- **DATA**:

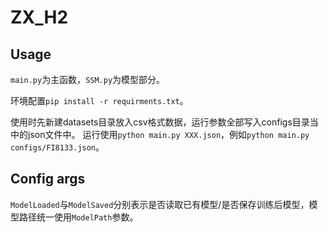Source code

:# ZX_H2

## Usage

`main.py`为主函数，`SSM.py`为模型部分。

环境配置`pip install -r requirments.txt`。

使用时先新建datasets目录放入csv格式数据，运行参数全部写入configs目录当中的json文件中。
运行使用`python main.py XXX.json`，例如`python main.py configs/FI8133.json`。

## Config args

`ModelLoaded`与`ModelSaved`分别表示是否读取已有模型/是否保存训练后模型，模型路径统一使用`ModelPath`参数。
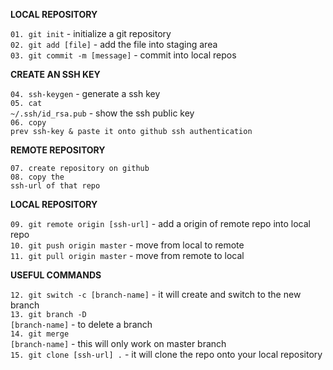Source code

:**LOCAL REPOSITORY**

<code>01. git init</code> - initialize a git repository <br>
<code>02. git add [file]</code> - add the file into staging area <br>
<code>03. git commit -m [message]</code> - commit into local repos <br>

**CREATE AN SSH KEY**

<code>04. ssh-keygen</code> - generate a ssh key <br>
<code>05. cat ~/.ssh/id_rsa.pub</code> - show the ssh public key <br>
<code>06. copy prev ssh-key & paste it onto github ssh authentication</code> <br>

**REMOTE REPOSITORY**

<code>07. create repository on github</code> <br>
<code>08. copy the ssh-url of that repo</code> <br>

**LOCAL REPOSITORY**

<code>09. git remote origin [ssh-url]</code> - add a origin of remote repo into local repo <br>
<code>10. git push origin master</code> - move from local to remote <br>
<code>11. git pull origin master</code> - move from remote to local <br>

**USEFUL COMMANDS**

<code>12. git switch -c [branch-name]</code> - it will create and switch to the new branch <br>
<code>13. git branch -D [branch-name]</code> - to delete a branch <br>
<code>14. git merge [branch-name]</code> - this will only work on master branch <br>
<code>15. git clone [ssh-url] .</code> - it will clone the repo onto your local repository <br>
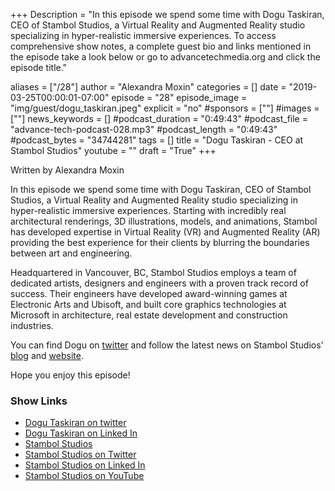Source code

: +++
Description = "In this episode we spend some time with Dogu Taskiran, CEO of Stambol Studios, a Virtual Reality and Augmented Reality studio specializing in hyper-realistic immersive experiences. To access comprehensive show notes, a complete guest bio and links mentioned in the episode take a look below or go to advancetechmedia.org and click the episode title."

aliases = ["/28"]
author = "Alexandra Moxin"
categories = []
date = "2019-03-25T00:00:01-07:00"
episode = "28"
episode_image = "img/guest/dogu_taskiran.jpeg"
explicit = "no"
#sponsors = [""]
#images = [""]
news_keywords = []
#podcast_duration = "0:49:43"
#podcast_file = "advance-tech-podcast-028.mp3"
#podcast_length = "0:49:43"
#podcast_bytes = "34744281"
tags = []
title = "Dogu Taskiran - CEO at Stambol Studios"
youtube = ""
draft = "True"
+++

Written by Alexandra Moxin

In this episode we spend some time with Dogu Taskiran, CEO of Stambol Studios, a Virtual Reality and Augmented Reality studio specializing in hyper-realistic immersive experiences. Starting with incredibly real architectural renderings, 3D illustrations, models, and animations, Stambol has developed expertise in Virtual Reality (VR) and Augmented Reality (AR) providing the best experience for their clients by blurring the boundaries between art and engineering.

Headquartered in Vancouver, BC, Stambol Studios employs a team of dedicated artists, designers and engineers with a proven track record of success. Their engineers have developed award-winning games at Electronic Arts and Ubisoft, and built core graphics technologies at Microsoft in architecture, real estate development and construction industries.

You can find Dogu on [twitter](https://twitter.com/hdtaskiran) and follow the latest news on Stambol Studios' [blog](https://www.stambol.com/blog/) and [website](https://www.stambol.com/).

Hope you enjoy this episode!

### Show Links

* [Dogu Taskiran on twitter](https://twitter.com/hdtaskiran)
* [Dogu Taskiran on Linked In](https://www.linkedin.com/in/hdtaskiran/)
* [Stambol Studios](https://www.stambol.com/)
* [Stambol Studios on Twitter](https://twitter.com/StambolStudios)
* [Stambol Studios on Linked In](https://www.linkedin.com/company/stambol-studios/)
* [Stambol Studios on YouTube](https://www.youtube.com/c/StambolStudios)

- **THE TASK**:
The answer must consist of every line from the data that contains the word "realistic".

- **SOLVED PROBLEM**:
Description = "In this episode we spend some time with Dogu Taskiran, CEO of Stambol Studios, a Virtual Reality and Augmented Reality studio specializing in hyper-realistic immersive experiences. To access comprehensive show notes, a complete guest bio and links mentioned in the episode take a look below or go to advancetechmedia.org and click the episode title."
In this episode we spend some time with Dogu Taskiran, CEO of Stambol Studios, a Virtual Reality and Augmented Reality studio specializing in hyper-realistic immersive experiences. Starting with incredibly real architectural renderings, 3D illustrations, models, and animations, Stambol has developed expertise in Virtual Reality (VR) and Augmented Reality (AR) providing the best experience for their clients by blurring the boundaries between art and engineering.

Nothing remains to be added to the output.